Many users ask for a tool for migrating historical data from Prometheus to VictoriaMetrics. There is no such tool yet, though VictoriaMetrics supports data back-filling, i.e. ingesting historical data.
To create a tool for historical data migration from Prometheus to VictoriaMetrics. This tool can be based on Prometheus' tsdb package. Basic algorithm for the tool is quite simple:
For each tsdb block in Prometheus storage do:
put protocol.The data migration may be performed in parallel for multiple Prometheus tsdb blocks in order to reduce time required for historical data upload.
There are the following projects, which could be useful when creating the data migration tool:
We need to create such tool for InfluxDB also
i will try to make a python script for influxdb 1.xx
@laurentL thank you so much
We need to create such tool for InfluxDB also
This tool can be based on influx_inspect tool, which can export data from InfluxDB into Influx line protocol format, which can be uploaded to VictoriaMetrics.
@laurentL Did you finally create the influx 2 vm script?
I create a tools to import from influx2 to victoria.

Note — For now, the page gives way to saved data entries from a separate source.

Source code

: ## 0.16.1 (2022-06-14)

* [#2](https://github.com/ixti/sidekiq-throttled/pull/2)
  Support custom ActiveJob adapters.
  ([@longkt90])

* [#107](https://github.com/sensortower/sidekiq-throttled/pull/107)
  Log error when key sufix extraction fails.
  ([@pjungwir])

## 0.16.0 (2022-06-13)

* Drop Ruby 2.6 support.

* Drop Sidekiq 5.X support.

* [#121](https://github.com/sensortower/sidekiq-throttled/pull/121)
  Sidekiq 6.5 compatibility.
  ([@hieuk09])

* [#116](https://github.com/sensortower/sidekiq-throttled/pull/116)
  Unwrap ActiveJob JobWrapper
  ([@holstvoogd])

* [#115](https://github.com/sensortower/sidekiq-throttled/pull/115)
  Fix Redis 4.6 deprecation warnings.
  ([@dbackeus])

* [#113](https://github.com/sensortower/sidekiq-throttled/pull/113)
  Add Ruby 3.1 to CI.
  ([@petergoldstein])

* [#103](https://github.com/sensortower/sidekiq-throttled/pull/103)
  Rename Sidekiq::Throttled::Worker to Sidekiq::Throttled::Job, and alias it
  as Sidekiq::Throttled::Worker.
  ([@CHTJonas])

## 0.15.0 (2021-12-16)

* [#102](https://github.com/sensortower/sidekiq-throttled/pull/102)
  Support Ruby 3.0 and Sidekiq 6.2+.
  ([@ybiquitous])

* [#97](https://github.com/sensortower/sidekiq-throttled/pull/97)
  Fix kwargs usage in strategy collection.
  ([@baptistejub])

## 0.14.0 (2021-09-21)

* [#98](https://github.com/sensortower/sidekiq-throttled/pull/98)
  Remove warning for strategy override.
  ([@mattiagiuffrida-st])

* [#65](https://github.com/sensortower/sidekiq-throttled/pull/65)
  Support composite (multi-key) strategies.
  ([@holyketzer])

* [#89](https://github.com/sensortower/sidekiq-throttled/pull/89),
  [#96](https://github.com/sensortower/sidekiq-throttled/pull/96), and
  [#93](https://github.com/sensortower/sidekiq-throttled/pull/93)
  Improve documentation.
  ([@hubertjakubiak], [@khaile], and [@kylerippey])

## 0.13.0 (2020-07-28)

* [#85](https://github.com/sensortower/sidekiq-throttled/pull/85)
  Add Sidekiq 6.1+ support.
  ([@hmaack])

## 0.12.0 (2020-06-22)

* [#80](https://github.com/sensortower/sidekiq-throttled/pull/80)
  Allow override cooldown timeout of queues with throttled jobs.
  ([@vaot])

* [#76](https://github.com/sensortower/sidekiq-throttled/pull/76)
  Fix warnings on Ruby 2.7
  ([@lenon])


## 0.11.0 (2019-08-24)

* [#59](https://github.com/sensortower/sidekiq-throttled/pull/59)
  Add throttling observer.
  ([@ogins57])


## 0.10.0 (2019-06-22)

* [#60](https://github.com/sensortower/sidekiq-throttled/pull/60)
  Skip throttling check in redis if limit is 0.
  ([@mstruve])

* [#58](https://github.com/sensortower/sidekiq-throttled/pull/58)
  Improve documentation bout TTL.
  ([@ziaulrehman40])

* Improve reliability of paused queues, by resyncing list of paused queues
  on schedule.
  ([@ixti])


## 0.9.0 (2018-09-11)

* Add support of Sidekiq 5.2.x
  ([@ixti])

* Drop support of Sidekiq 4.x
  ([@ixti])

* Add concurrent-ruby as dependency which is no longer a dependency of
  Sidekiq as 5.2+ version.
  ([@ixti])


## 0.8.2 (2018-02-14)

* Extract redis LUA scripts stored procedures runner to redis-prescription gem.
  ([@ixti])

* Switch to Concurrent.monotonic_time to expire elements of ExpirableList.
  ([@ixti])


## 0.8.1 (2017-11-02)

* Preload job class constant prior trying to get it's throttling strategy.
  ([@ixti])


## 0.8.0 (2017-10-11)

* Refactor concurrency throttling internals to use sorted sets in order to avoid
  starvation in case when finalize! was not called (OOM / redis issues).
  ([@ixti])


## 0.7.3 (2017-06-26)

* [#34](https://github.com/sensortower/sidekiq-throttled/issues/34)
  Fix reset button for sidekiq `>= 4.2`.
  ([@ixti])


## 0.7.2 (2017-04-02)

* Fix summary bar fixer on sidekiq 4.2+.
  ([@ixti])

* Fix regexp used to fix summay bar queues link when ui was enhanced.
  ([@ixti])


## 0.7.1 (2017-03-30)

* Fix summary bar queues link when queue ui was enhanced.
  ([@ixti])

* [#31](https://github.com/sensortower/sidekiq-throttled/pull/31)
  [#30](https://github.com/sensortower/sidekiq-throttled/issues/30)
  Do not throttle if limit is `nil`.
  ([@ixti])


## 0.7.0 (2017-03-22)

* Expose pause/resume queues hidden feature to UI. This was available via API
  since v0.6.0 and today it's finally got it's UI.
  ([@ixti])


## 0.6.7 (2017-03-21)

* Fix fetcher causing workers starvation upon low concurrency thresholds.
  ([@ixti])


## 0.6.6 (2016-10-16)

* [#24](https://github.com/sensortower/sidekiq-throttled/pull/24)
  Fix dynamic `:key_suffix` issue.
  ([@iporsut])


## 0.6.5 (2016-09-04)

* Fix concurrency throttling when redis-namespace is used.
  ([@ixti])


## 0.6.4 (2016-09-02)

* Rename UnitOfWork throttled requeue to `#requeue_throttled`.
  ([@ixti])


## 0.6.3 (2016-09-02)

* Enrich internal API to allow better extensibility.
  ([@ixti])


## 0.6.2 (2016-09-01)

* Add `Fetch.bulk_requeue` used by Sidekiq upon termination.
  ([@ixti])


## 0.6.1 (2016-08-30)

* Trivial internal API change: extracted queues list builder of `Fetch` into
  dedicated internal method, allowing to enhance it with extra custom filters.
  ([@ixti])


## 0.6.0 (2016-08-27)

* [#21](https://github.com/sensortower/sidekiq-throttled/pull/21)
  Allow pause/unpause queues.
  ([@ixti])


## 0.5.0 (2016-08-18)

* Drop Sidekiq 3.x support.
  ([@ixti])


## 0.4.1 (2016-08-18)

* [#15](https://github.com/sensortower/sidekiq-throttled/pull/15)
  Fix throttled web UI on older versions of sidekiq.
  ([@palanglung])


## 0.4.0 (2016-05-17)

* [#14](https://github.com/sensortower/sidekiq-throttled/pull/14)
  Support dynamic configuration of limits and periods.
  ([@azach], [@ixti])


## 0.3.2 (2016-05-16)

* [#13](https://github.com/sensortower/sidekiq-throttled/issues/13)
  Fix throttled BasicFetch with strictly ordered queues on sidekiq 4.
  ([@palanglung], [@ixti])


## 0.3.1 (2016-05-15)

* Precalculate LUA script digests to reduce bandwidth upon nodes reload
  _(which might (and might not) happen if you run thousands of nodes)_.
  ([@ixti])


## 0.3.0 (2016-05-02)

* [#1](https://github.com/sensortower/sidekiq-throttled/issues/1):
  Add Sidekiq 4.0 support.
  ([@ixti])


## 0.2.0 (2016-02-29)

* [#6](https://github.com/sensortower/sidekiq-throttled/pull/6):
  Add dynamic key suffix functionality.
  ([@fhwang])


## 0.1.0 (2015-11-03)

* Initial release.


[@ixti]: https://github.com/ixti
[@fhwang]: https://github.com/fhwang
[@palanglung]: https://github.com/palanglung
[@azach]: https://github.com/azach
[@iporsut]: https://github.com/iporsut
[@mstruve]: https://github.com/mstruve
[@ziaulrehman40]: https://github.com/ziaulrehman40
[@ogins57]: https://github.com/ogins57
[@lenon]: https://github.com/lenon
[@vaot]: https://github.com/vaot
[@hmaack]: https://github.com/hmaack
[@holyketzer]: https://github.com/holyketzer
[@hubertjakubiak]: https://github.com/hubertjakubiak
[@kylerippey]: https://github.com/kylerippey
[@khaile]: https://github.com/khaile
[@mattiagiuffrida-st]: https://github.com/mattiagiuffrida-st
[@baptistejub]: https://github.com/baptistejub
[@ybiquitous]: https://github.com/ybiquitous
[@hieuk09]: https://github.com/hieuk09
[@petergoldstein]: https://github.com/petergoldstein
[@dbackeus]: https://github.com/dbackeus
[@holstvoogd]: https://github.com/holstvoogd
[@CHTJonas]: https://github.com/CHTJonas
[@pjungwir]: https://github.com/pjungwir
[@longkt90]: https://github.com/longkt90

It work for one by one serie, but it fail in bulk insert without log in victoria
I was just looking into this by using the inspector to create a dump an then just replaying the metrics back into VM.
Did publish your tool?
Hello Guys,
Using existing tools (influx_inspect, telegraf) we can migrate data from InfluxDB to VM.
The main downside of this approach is that the telegraf inputs.tail module does not support reading compressed files, so this can require lots of space.
Export data:
influx_inspect export -datadir /opt/influxdb/data -waldir /opt/influxdb/wal -database xyz -compress -out /tmp/xyz.dat
Import data:
./telegraf -config telegraf.conf
# telegraf.conf
[agent]
hostname = ""
omit_hostname = true
debug = false
quiet = false
[[inputs.tail]]
files = ["/tmp/xyz.dat"]
from_beginning = true
pipe = false
data_format = "influx"
[[outputs.influxdb]]
urls = ["http://localhost:8428"]
database = "xyz"
skip_database_creation = true
# telegraf.conf
Compressed files can be read by Telegraf from named pipes:
influx_inspect export -datadir /opt/influxdb/data -waldir /opt/influxdb/wal -database xyz -compress -out /tmp/xyz.dat.gz
mkfifo /tmp/xyz.dat
zcat /tmp/xyz.dat.gz > /tmp/xyz.dat &
This will create compressed file xyz.dat.gz and uncompress it to xyz.dat on demand when Telegraf reads it.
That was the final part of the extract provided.